Google has revealed that it prevented fraudulent transactions totaling $2 billion in Google Play in 2022. The transactions involved compromised payment methods, compensation demands for in-game purchases, and fake gift cards. To prevent scammers from taking advantage of the platform, Google employs Voided Purchases API and Obfuscated Account ID tools. Voided Purchases API provides a list of purchases made by each user in the application, preventing access to these elements after purchase. Obfuscated Account ID is utilized to detect fraudulent transactions, such as purchases made by devices in the same account within a short period.

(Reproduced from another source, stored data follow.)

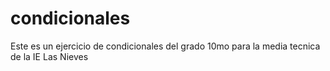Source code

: # condicionales
Este es un ejercicio de condicionales del grado 10mo para la media tecnica de la IE Las Nieves
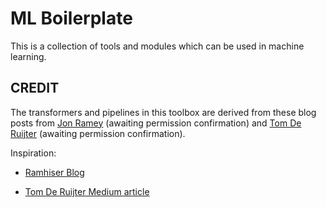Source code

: # ML Boilerplate

This is a collection of tools and modules which can be used in machine learning.

## CREDIT

The transformers and pipelines in this toolbox are derived from these blog posts from <a href='https://github.com/ramhiser'>Jon Ramey</a> (awaiting permission confirmation) and <a href='https://github.com/tomderuijter'>Tom De Ruijter</a> (awaiting permission confirmation).

Inspiration:
- <a href='https://ramhiser.com/post/2018-04-16-building-scikit-learn-pipeline-with-pandas-dataframe/'>Ramhiser Blog</a>

- <a href='https://medium.com/bigdatarepublic/integrating-pandas-and-scikit-learn-with-pipelines-f70eb6183696'>Tom De Ruijter Medium article</a>
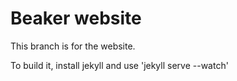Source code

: Beaker website
===============

This branch is for the website.

To build it, install jekyll and use 'jekyll serve --watch'

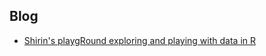 ## Blog

+ [Shirin's playgRound exploring and playing with data in R](https://shiring.github.io/)


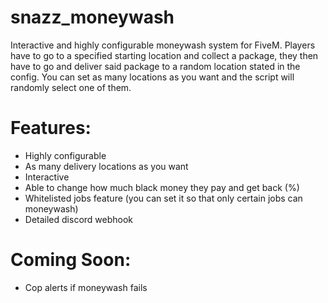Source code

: # snazz_moneywash
Interactive and highly configurable moneywash system for FiveM. Players have to go to a specified starting location and collect a package, they then have to go and deliver said package to a random location stated in the config. You can set as many locations as you want and the script will randomly select one of them. 

# Features:
- Highly configurable
- As many delivery locations as you want
- Interactive
- Able to change how much black money they pay and get back (%)
- Whitelisted jobs feature (you can set it so that only certain jobs can moneywash)
- Detailed discord webhook

# Coming Soon:
- Cop alerts if moneywash fails
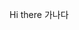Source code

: Hi there 
가나다
<!--
**Yong-Yong2/Yong-Yong2** is a ✨ _special_ ✨ repository because its `README.md` (this file) appears on your GitHub profile.

Here are some ideas to get you started:

![C#](https://img.shields.io/badge/c%23-%23239120.svg?style=for-the-badge&logo=c-sharp&logoColor=white)

- 🔭 I’m currently working on ...
- 🌱 I’m currently learning ...
- 👯 I’m looking to collaborate on ...
- 🤔 I’m looking for help with ...
- 💬 Ask me about ...
- 📫 How to reach me: ...
- 😄 Pronouns: ...
- ⚡ Fun fact: ...
-->
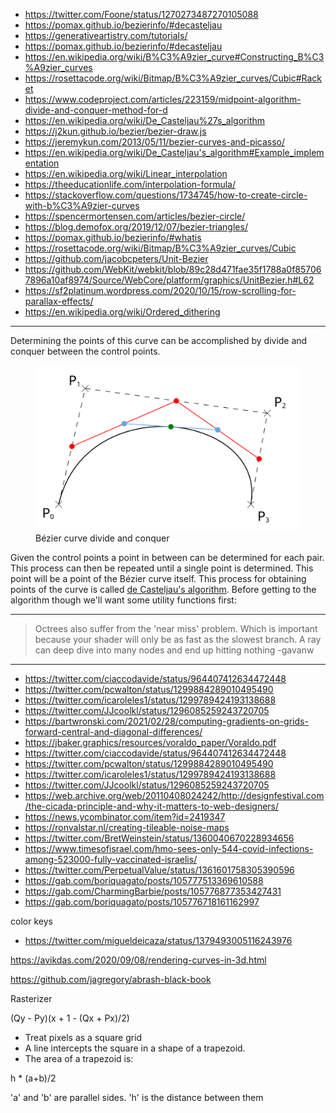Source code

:- <https://twitter.com/Foone/status/1270273487270105088>
- <https://pomax.github.io/bezierinfo/#decasteljau>
- <https://generativeartistry.com/tutorials/>
- <https://pomax.github.io/bezierinfo/#decasteljau>
- <https://en.wikipedia.org/wiki/B%C3%A9zier_curve#Constructing_B%C3%A9zier_curves>
- <https://rosettacode.org/wiki/Bitmap/B%C3%A9zier_curves/Cubic#Racket>
- <https://www.codeproject.com/articles/223159/midpoint-algorithm-divide-and-conquer-method-for-d>
- <https://en.wikipedia.org/wiki/De_Casteljau%27s_algorithm>
- <https://j2kun.github.io/bezier/bezier-draw.js>
- <https://jeremykun.com/2013/05/11/bezier-curves-and-picasso/>
- <https://en.wikipedia.org/wiki/De_Casteljau's_algorithm#Example_implementation>
- <https://en.wikipedia.org/wiki/Linear_interpolation>
- <https://theeducationlife.com/interpolation-formula/>
- <https://stackoverflow.com/questions/1734745/how-to-create-circle-with-b%C3%A9zier-curves>
- <https://spencermortensen.com/articles/bezier-circle/>
- <https://blog.demofox.org/2019/12/07/bezier-triangles/>
- <https://pomax.github.io/bezierinfo/#whatis>
- <https://rosettacode.org/wiki/Bitmap/B%C3%A9zier_curves/Cubic>
- <https://github.com/jacobcpeters/Unit-Bezier>
- <https://github.com/WebKit/webkit/blob/89c28d471fae35f1788a0f857067896a10af8974/Source/WebCore/platform/graphics/UnitBezier.h#L62>
- <https://sf2platinum.wordpress.com/2020/10/15/row-scrolling-for-parallax-effects/>
- <https://en.wikipedia.org/wiki/Ordered_dithering>

---

Determining the points of this curve can be accomplished by divide and conquer between the control points.

<figure>
    <img src="/media-library/graphics-programming/bezier-curve-midpoint.svg" alt="Bézier curve midpoints">
    <figcaption>Bézier curve divide and conquer</figcaption>
</figure>

Given the control points a point in between can be determined for each pair. This process can then be repeated until
a single point is determined. This point will be a point of the Bézier curve itself. This process for obtaining points
of the curve is called [de Casteljau's algorithm](https://en.wikipedia.org/wiki/De_Casteljau's_algorithm). Before
getting to the algorithm though we'll want some utility functions first:

---

> Octrees also suffer from the 'near miss' problem. Which is important because your shader
> will only be as fast as the slowest branch. A ray can deep dive into many nodes and end up hitting nothing
> -gavanw
---

- <https://twitter.com/ciaccodavide/status/964407412634472448>
- <https://twitter.com/pcwalton/status/1299884289010495490>
- <https://twitter.com/icaroleles1/status/1299789424193138688>
- <https://twitter.com/JJcoolkl/status/1296085259243720705>
- <https://bartwronski.com/2021/02/28/computing-gradients-on-grids-forward-central-and-diagonal-differences/>
- <https://jbaker.graphics/resources/voraldo_paper/Voraldo.pdf>
- <https://twitter.com/ciaccodavide/status/964407412634472448>
- <https://twitter.com/pcwalton/status/1299884289010495490>
- <https://twitter.com/icaroleles1/status/1299789424193138688>
- <https://twitter.com/JJcoolkl/status/1296085259243720705>
- <https://web.archive.org/web/20110408024242/http://designfestival.com/the-cicada-principle-and-why-it-matters-to-web-designers/>
- <https://news.ycombinator.com/item?id=2419347>
- <https://ronvalstar.nl/creating-tileable-noise-maps>
- <https://twitter.com/BretWeinstein/status/1360040670228934656>
- <https://www.timesofisrael.com/hmo-sees-only-544-covid-infections-among-523000-fully-vaccinated-israelis/>
- <https://twitter.com/PerpetualValue/status/1361601758305390596>
- <https://gab.com/boriquagato/posts/105777513369610588>
- <https://gab.com/CharmingBarbie/posts/105776877353427431>
- <https://gab.com/boriquagato/posts/105776718161162997>

color keys

- <https://twitter.com/migueldeicaza/status/1379493005116243976>

https://avikdas.com/2020/09/08/rendering-curves-in-3d.html

https://github.com/jagregory/abrash-black-book

Rasterizer

(Qy - Py)(x + 1 - (Qx + Px)/2)

- Treat pixels as a square grid
- A line intercepts the square in a shape of a trapezoid.
- The area of a trapezoid is:

h * (a+b)/2

'a' and 'b' are parallel sides. 'h' is the distance between them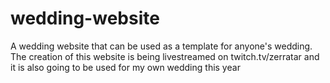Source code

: # wedding-website
A wedding website that can be used as a template for anyone's wedding. The creation of this website is being livestreamed on twitch.tv/zerratar and it is also going to be used for my own wedding this year
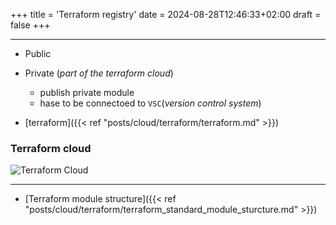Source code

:+++
title = 'Terraform registry'
date = 2024-08-28T12:46:33+02:00
draft = false
+++

---
- Public
- Private (*part of the terraform cloud*)
    -  publish private module 
    - hase to be connectoed to `VSC`(*version control system*)

- [terraform]({{< ref "posts/cloud/terraform/terraform.md" >}})


### Terraform cloud
![Terraform Cloud](/Notes/terraform_cloud_visual.png)


--- 
- [Terraform module structure]({{< ref "posts/cloud/terraform/terraform_standard_module_sturcture.md" >}})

To further minimize incidences of fraud, Google has released PURCHASE.PRODUCT.CONSUME, a tool meant for developers to use in their applications through the Play Developer API. The tool reduces the risk of abuse on the client side by transferring business logic to the server’s secure components. Transactions where there is an attempt to interfere with client work will cause an automatic return of the purchase in three days upon failure to confirm the transaction.
Google’s efforts come after the Mozilla Foundation accused 80% of Google Play Store apps of incorrect labeling in their descriptions of data safety. The label “Safety of Data” categorized applications like TikTok and Twitter as not transmitting personal data to external parties. However, in the privacy policies of these applications, it is clear that they share user information with advertisers, internet providers, platforms, and other types of companies. It is worth noting that the social network, TikTok is banned in Russia.